*Provided entries*:
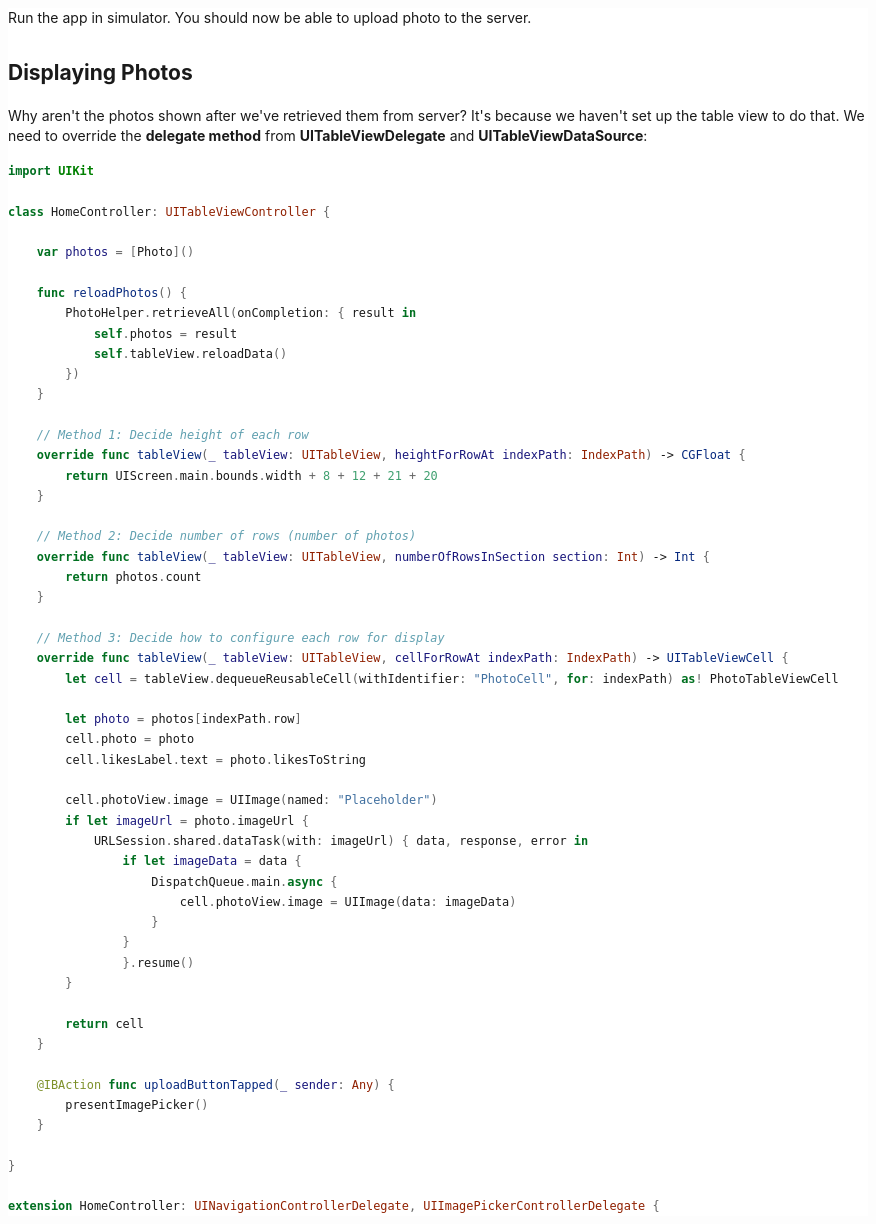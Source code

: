 Run the app in simulator. You should now be able to upload photo to the server.

## Displaying Photos

Why aren't the photos shown after we've retrieved them from server? It's because we haven't set up the table view to do that. We need to override the **delegate method** from **UITableViewDelegate** and **UITableViewDataSource**:

```swift
import UIKit

class HomeController: UITableViewController {
    
    var photos = [Photo]()
    
    func reloadPhotos() {
        PhotoHelper.retrieveAll(onCompletion: { result in
            self.photos = result
            self.tableView.reloadData()
        })
    }
    
    // Method 1: Decide height of each row
    override func tableView(_ tableView: UITableView, heightForRowAt indexPath: IndexPath) -> CGFloat {
        return UIScreen.main.bounds.width + 8 + 12 + 21 + 20
    }
    
    // Method 2: Decide number of rows (number of photos)
    override func tableView(_ tableView: UITableView, numberOfRowsInSection section: Int) -> Int {
        return photos.count
    }
    
    // Method 3: Decide how to configure each row for display
    override func tableView(_ tableView: UITableView, cellForRowAt indexPath: IndexPath) -> UITableViewCell {
        let cell = tableView.dequeueReusableCell(withIdentifier: "PhotoCell", for: indexPath) as! PhotoTableViewCell
        
        let photo = photos[indexPath.row]
        cell.photo = photo
        cell.likesLabel.text = photo.likesToString
        
        cell.photoView.image = UIImage(named: "Placeholder")
        if let imageUrl = photo.imageUrl {
            URLSession.shared.dataTask(with: imageUrl) { data, response, error in
                if let imageData = data {
                    DispatchQueue.main.async {
                        cell.photoView.image = UIImage(data: imageData)
                    }
                }
                }.resume()
        }
        
        return cell
    }
    
    @IBAction func uploadButtonTapped(_ sender: Any) {
        presentImagePicker()
    }
    
}

extension HomeController: UINavigationControllerDelegate, UIImagePickerControllerDelegate {
```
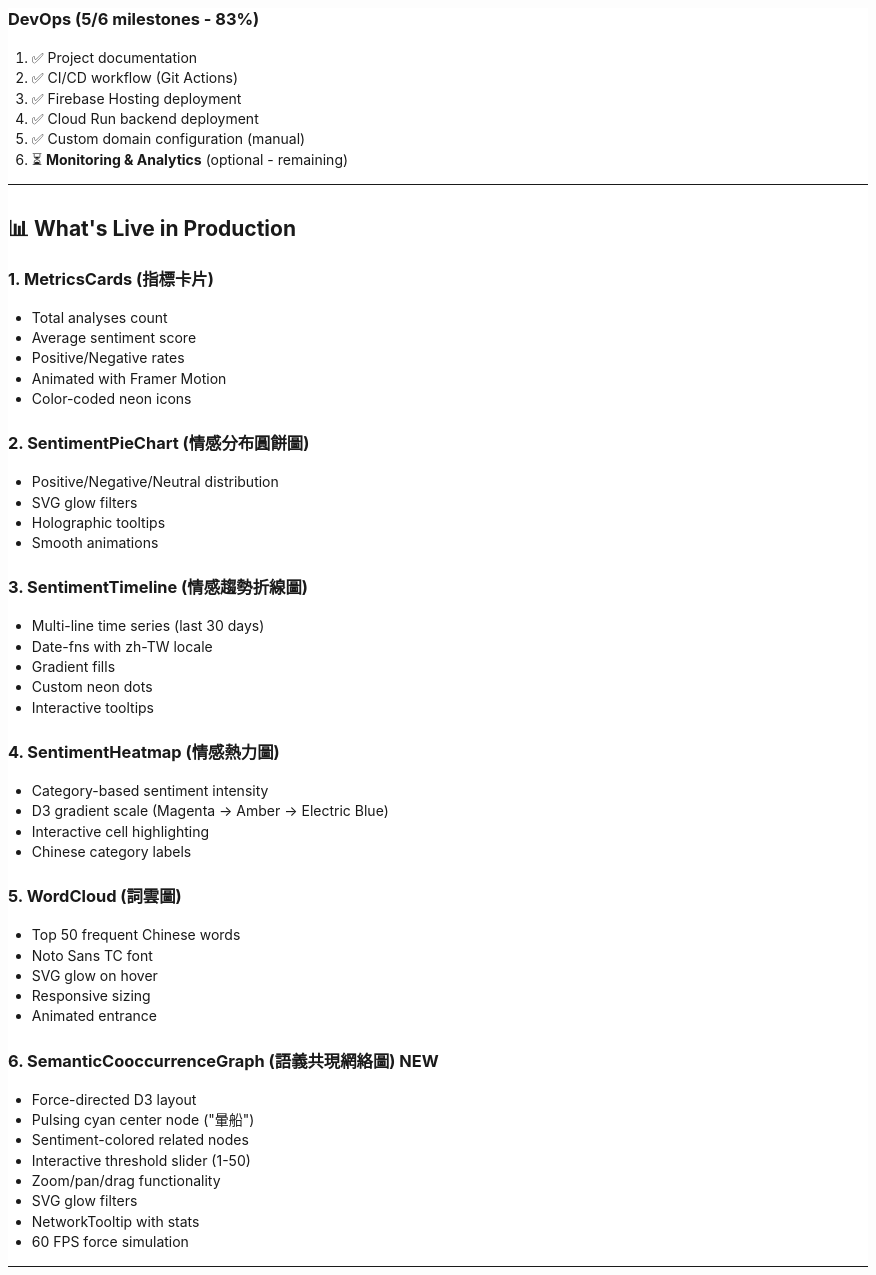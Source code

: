 ### DevOps (5/6 milestones - 83%)
1. ✅ Project documentation
2. ✅ CI/CD workflow (Git Actions)
3. ✅ Firebase Hosting deployment
4. ✅ Cloud Run backend deployment
5. ✅ Custom domain configuration (manual)
6. ⏳ **Monitoring & Analytics** (optional - remaining)

---

## 📊 What's Live in Production

### 1. MetricsCards (指標卡片)
- Total analyses count
- Average sentiment score
- Positive/Negative rates
- Animated with Framer Motion
- Color-coded neon icons

### 2. SentimentPieChart (情感分布圓餅圖)
- Positive/Negative/Neutral distribution
- SVG glow filters
- Holographic tooltips
- Smooth animations

### 3. SentimentTimeline (情感趨勢折線圖)
- Multi-line time series (last 30 days)
- Date-fns with zh-TW locale
- Gradient fills
- Custom neon dots
- Interactive tooltips

### 4. SentimentHeatmap (情感熱力圖)
- Category-based sentiment intensity
- D3 gradient scale (Magenta → Amber → Electric Blue)
- Interactive cell highlighting
- Chinese category labels

### 5. WordCloud (詞雲圖)
- Top 50 frequent Chinese words
- Noto Sans TC font
- SVG glow on hover
- Responsive sizing
- Animated entrance

### 6. SemanticCooccurrenceGraph (語義共現網絡圖) **NEW**
- Force-directed D3 layout
- Pulsing cyan center node ("暈船")
- Sentiment-colored related nodes
- Interactive threshold slider (1-50)
- Zoom/pan/drag functionality
- SVG glow filters
- NetworkTooltip with stats
- 60 FPS force simulation

---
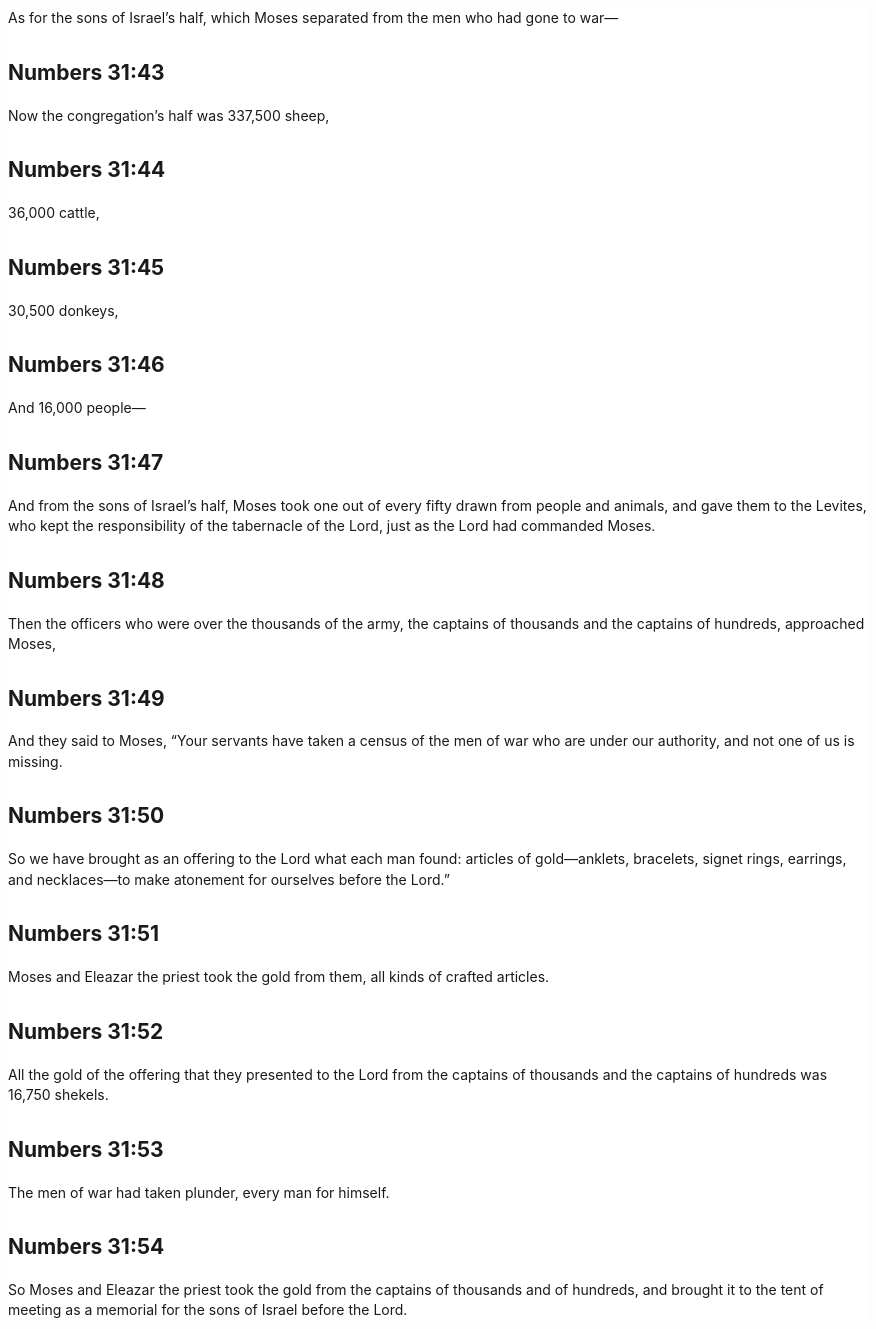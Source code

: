 As for the sons of Israel’s half, which Moses separated from the men who had gone to war—

## Numbers 31:43

Now the congregation’s half was 337,500 sheep,

## Numbers 31:44

36,000 cattle,

## Numbers 31:45

30,500 donkeys,

## Numbers 31:46

And 16,000 people—

## Numbers 31:47

And from the sons of Israel’s half, Moses took one out of every fifty drawn from people and animals, and gave them to the Levites, who kept the responsibility of the tabernacle of the Lord, just as the Lord had commanded Moses.

## Numbers 31:48

Then the officers who were over the thousands of the army, the captains of thousands and the captains of hundreds, approached Moses,

## Numbers 31:49

And they said to Moses, “Your servants have taken a census of the men of war who are under our authority, and not one of us is missing.

## Numbers 31:50

So we have brought as an offering to the Lord what each man found: articles of gold—anklets, bracelets, signet rings, earrings, and necklaces—to make atonement for ourselves before the Lord.”

## Numbers 31:51

Moses and Eleazar the priest took the gold from them, all kinds of crafted articles.

## Numbers 31:52

All the gold of the offering that they presented to the Lord from the captains of thousands and the captains of hundreds was 16,750 shekels.

## Numbers 31:53

The men of war had taken plunder, every man for himself.

## Numbers 31:54

So Moses and Eleazar the priest took the gold from the captains of thousands and of hundreds, and brought it to the tent of meeting as a memorial for the sons of Israel before the Lord.
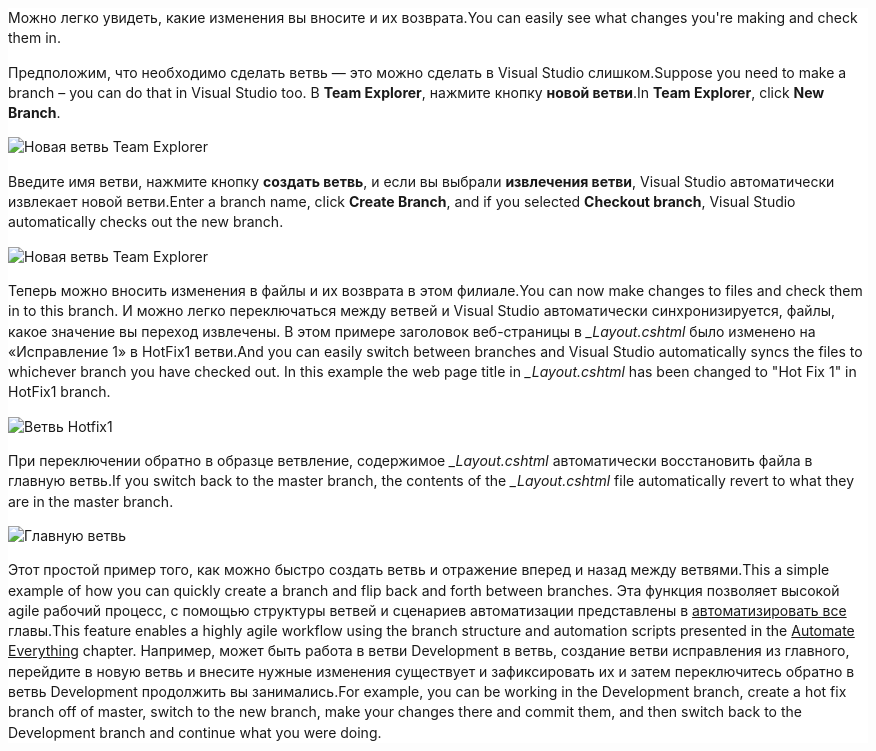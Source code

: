 <span data-ttu-id="f22ca-222">Можно легко увидеть, какие изменения вы вносите и их возврата.</span><span class="sxs-lookup"><span data-stu-id="f22ca-222">You can easily see what changes you're making and check them in.</span></span>

<span data-ttu-id="f22ca-223">Предположим, что необходимо сделать ветвь — это можно сделать в Visual Studio слишком.</span><span class="sxs-lookup"><span data-stu-id="f22ca-223">Suppose you need to make a branch – you can do that in Visual Studio too.</span></span> <span data-ttu-id="f22ca-224">В **Team Explorer**, нажмите кнопку **новой ветви**.</span><span class="sxs-lookup"><span data-stu-id="f22ca-224">In **Team Explorer**, click **New Branch**.</span></span>

![Новая ветвь Team Explorer](source-control/_static/image16.png)

<span data-ttu-id="f22ca-226">Введите имя ветви, нажмите кнопку **создать ветвь**, и если вы выбрали **извлечения ветви**, Visual Studio автоматически извлекает новой ветви.</span><span class="sxs-lookup"><span data-stu-id="f22ca-226">Enter a branch name, click **Create Branch**, and if you selected **Checkout branch**, Visual Studio automatically checks out the new branch.</span></span>

![Новая ветвь Team Explorer](source-control/_static/image17.png)

<span data-ttu-id="f22ca-228">Теперь можно вносить изменения в файлы и их возврата в этом филиале.</span><span class="sxs-lookup"><span data-stu-id="f22ca-228">You can now make changes to files and check them in to this branch.</span></span> <span data-ttu-id="f22ca-229">И можно легко переключаться между ветвей и Visual Studio автоматически синхронизируется, файлы, какое значение вы переход извлечены. В этом примере заголовок веб-страницы в  *\_Layout.cshtml* было изменено на «Исправление 1» в HotFix1 ветви.</span><span class="sxs-lookup"><span data-stu-id="f22ca-229">And you can easily switch between branches and Visual Studio automatically syncs the files to whichever branch you have checked out. In this example the web page title in *\_Layout.cshtml* has been changed to "Hot Fix 1" in HotFix1 branch.</span></span>

![Ветвь Hotfix1](source-control/_static/image18.png)

<span data-ttu-id="f22ca-231">При переключении обратно в образце ветвление, содержимое  *\_Layout.cshtml* автоматически восстановить файла в главную ветвь.</span><span class="sxs-lookup"><span data-stu-id="f22ca-231">If you switch back to the master branch, the contents of the *\_Layout.cshtml* file automatically revert to what they are in the master branch.</span></span>

![Главную ветвь](source-control/_static/image19.png)

<span data-ttu-id="f22ca-233">Этот простой пример того, как можно быстро создать ветвь и отражение вперед и назад между ветвями.</span><span class="sxs-lookup"><span data-stu-id="f22ca-233">This a simple example of how you can quickly create a branch and flip back and forth between branches.</span></span> <span data-ttu-id="f22ca-234">Эта функция позволяет высокой agile рабочий процесс, с помощью структуры ветвей и сценариев автоматизации представлены в [автоматизировать все](automate-everything.md) главы.</span><span class="sxs-lookup"><span data-stu-id="f22ca-234">This feature enables a highly agile workflow using the branch structure and automation scripts presented in the [Automate Everything](automate-everything.md) chapter.</span></span> <span data-ttu-id="f22ca-235">Например, может быть работа в ветви Development в ветвь, создание ветви исправления из главного, перейдите в новую ветвь и внесите нужные изменения существует и зафиксировать их и затем переключитесь обратно в ветвь Development продолжить вы занимались.</span><span class="sxs-lookup"><span data-stu-id="f22ca-235">For example, you can be working in the Development branch, create a hot fix branch off of master, switch to the new branch, make your changes there and commit them, and then switch back to the Development branch and continue what you were doing.</span></span>
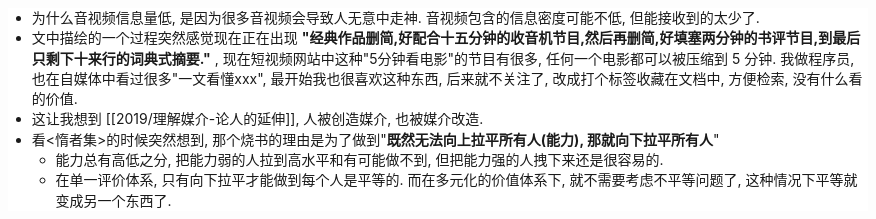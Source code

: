 * 为什么音视频信息量低, 是因为很多音视频会导致人无意中走神. 音视频包含的信息密度可能不低, 但能接收到的太少了.
* 文中描绘的一个过程突然感觉现在正在出现 **"经典作品删简,好配合十五分钟的收音机节目,然后再删简,好填塞两分钟的书评节目,到最后只剩下十来行的词典式摘要."** , 现在短视频网站中这种"5分钟看电影"的节目有很多, 任何一个电影都可以被压缩到 5 分钟. 我做程序员, 也在自媒体中看过很多"一文看懂xxx", 最开始我也很喜欢这种东西, 后来就不关注了, 改成打个标签收藏在文档中, 方便检索, 没有什么看的价值.
* 这让我想到 [[2019/理解媒介-论人的延伸]], 人被创造媒介, 也被媒介改造. 
* 看<惰者集>的时候突然想到, 那个烧书的理由是为了做到"**既然无法向上拉平所有人(能力), 那就向下拉平所有人**"
    * 能力总有高低之分, 把能力弱的人拉到高水平和有可能做不到, 但把能力强的人拽下来还是很容易的.
    * 在单一评价体系, 只有向下拉平才能做到每个人是平等的. 而在多元化的价值体系下, 就不需要考虑不平等问题了, 这种情况下平等就变成另一个东西了.
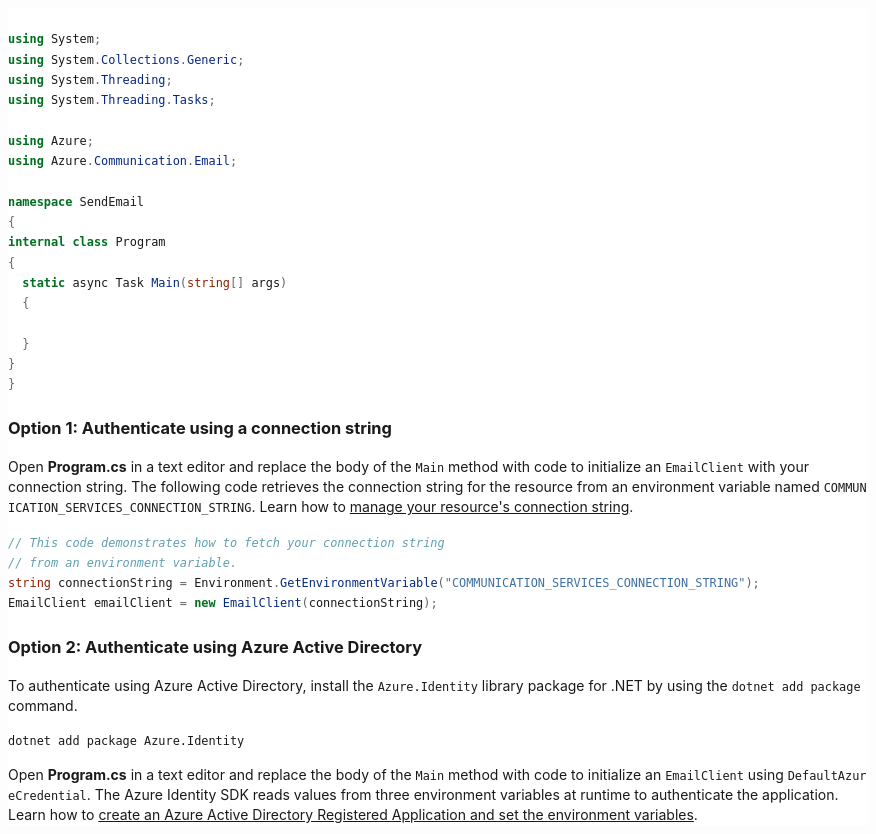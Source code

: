 
  ```csharp

using System;
using System.Collections.Generic;
using System.Threading;
using System.Threading.Tasks;

using Azure;
using Azure.Communication.Email;

namespace SendEmail
{
  internal class Program
  {
    static async Task Main(string[] args)
    {

    }
  }
}

```

### Option 1: Authenticate using a connection string

 Open **Program.cs** in a text editor and replace the body of the `Main` method with code to initialize an `EmailClient` with your connection string. The following code retrieves the connection string for the resource from an environment variable named `COMMUNICATION_SERVICES_CONNECTION_STRING`. Learn how to [manage your resource's connection string](../../create-communication-resource.md#store-your-connection-string).



```csharp
// This code demonstrates how to fetch your connection string
// from an environment variable.
string connectionString = Environment.GetEnvironmentVariable("COMMUNICATION_SERVICES_CONNECTION_STRING");
EmailClient emailClient = new EmailClient(connectionString);
```

### Option 2: Authenticate using Azure Active Directory

To authenticate using Azure Active Directory, install the `Azure.Identity` library package for .NET by using the `dotnet add package` command.

```console
dotnet add package Azure.Identity
```
Open **Program.cs** in a text editor and replace the body of the `Main` method with code to initialize an `EmailClient` using `DefaultAzureCredential`. The Azure Identity SDK reads values from three environment variables at runtime to authenticate the application. Learn how to [create an Azure Active Directory Registered Application and set the environment variables](../../identity/service-principal.md?pivots=platform-azcli).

*Required work*:
Anywhere the listing shows the word "Новая", copy the full line.

*Task answer*:
![Новая ветвь Team Explorer](source-control/_static/image16.png)
![Новая ветвь Team Explorer](source-control/_static/image17.png)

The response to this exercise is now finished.